Member of the U.S. House of Representatives from Colorado's 7th district
- Incumbent
- Assumed office January 3, 2023
- Preceded by: Ed Perlmutter

Member of the Colorado Senate from the 22nd district
- In office January 4, 2019 – January 3, 2023
- Preceded by: Andy Kerr
- Succeeded by: Jessie Danielson

Member of the Colorado House of Representatives from the 28th district
- In office January 9, 2013 – January 4, 2019
- Preceded by: Andy Kerr
- Succeeded by: Kerry Tipper

Personal details
- Born: Brittany Louise Pettersen December 6, 1981 (age 44) Jefferson County, Colorado, U.S.
- Party: Democratic
- Spouse: Ian Silverii ​(m. 2017)​
- Children: 2
- Education: Metropolitan State University of Denver (BA)
- Website: House website Campaign website

= Brittany Pettersen =

American politician (born 1981)

Brittany Louise Pettersen (born December 6, 1981) is an American politician serving as the U.S. representative from Colorado's 7th congressional district since 2023. She previously served as a member of the Colorado Senate from the 22nd district, and in the Colorado House of Representatives, representing the 28th district.

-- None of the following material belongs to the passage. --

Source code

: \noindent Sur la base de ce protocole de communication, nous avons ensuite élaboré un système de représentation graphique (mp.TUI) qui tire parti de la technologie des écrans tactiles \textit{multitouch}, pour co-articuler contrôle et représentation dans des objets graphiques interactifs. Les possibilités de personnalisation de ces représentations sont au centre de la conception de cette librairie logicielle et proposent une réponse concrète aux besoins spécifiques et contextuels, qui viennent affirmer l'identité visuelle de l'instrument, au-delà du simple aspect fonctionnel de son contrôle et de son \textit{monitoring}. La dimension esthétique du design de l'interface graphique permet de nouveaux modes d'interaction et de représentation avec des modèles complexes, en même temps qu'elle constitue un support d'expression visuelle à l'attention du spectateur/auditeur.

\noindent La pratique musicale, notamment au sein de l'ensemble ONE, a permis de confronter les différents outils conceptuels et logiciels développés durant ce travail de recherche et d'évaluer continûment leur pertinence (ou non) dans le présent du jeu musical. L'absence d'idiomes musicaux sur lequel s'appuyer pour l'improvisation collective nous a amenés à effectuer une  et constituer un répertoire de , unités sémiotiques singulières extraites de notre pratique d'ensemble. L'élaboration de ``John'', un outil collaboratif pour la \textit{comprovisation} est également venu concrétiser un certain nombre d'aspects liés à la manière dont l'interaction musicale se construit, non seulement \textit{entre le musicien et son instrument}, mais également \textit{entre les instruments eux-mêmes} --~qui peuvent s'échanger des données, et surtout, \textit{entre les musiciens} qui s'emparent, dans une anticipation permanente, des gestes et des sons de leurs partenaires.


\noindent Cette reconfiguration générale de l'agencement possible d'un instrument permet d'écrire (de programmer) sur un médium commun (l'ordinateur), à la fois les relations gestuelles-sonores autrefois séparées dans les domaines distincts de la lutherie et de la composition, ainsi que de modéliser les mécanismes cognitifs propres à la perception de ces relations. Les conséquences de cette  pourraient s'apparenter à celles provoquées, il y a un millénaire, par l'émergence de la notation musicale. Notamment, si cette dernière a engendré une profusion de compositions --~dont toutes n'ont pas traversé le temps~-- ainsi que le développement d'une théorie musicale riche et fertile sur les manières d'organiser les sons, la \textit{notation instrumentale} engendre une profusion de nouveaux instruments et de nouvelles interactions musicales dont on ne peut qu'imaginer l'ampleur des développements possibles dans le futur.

She is a member of the Democratic Party.

== Education ==
Pettersen earned a Bachelor of Arts degree in political science from the Metropolitan State University of Denver.

==Early political career==
Before running for state representative, Pettersen worked for New Era Colorado, a nonprofit progressive political advocacy group that works to increase youth participation in politics and the government process.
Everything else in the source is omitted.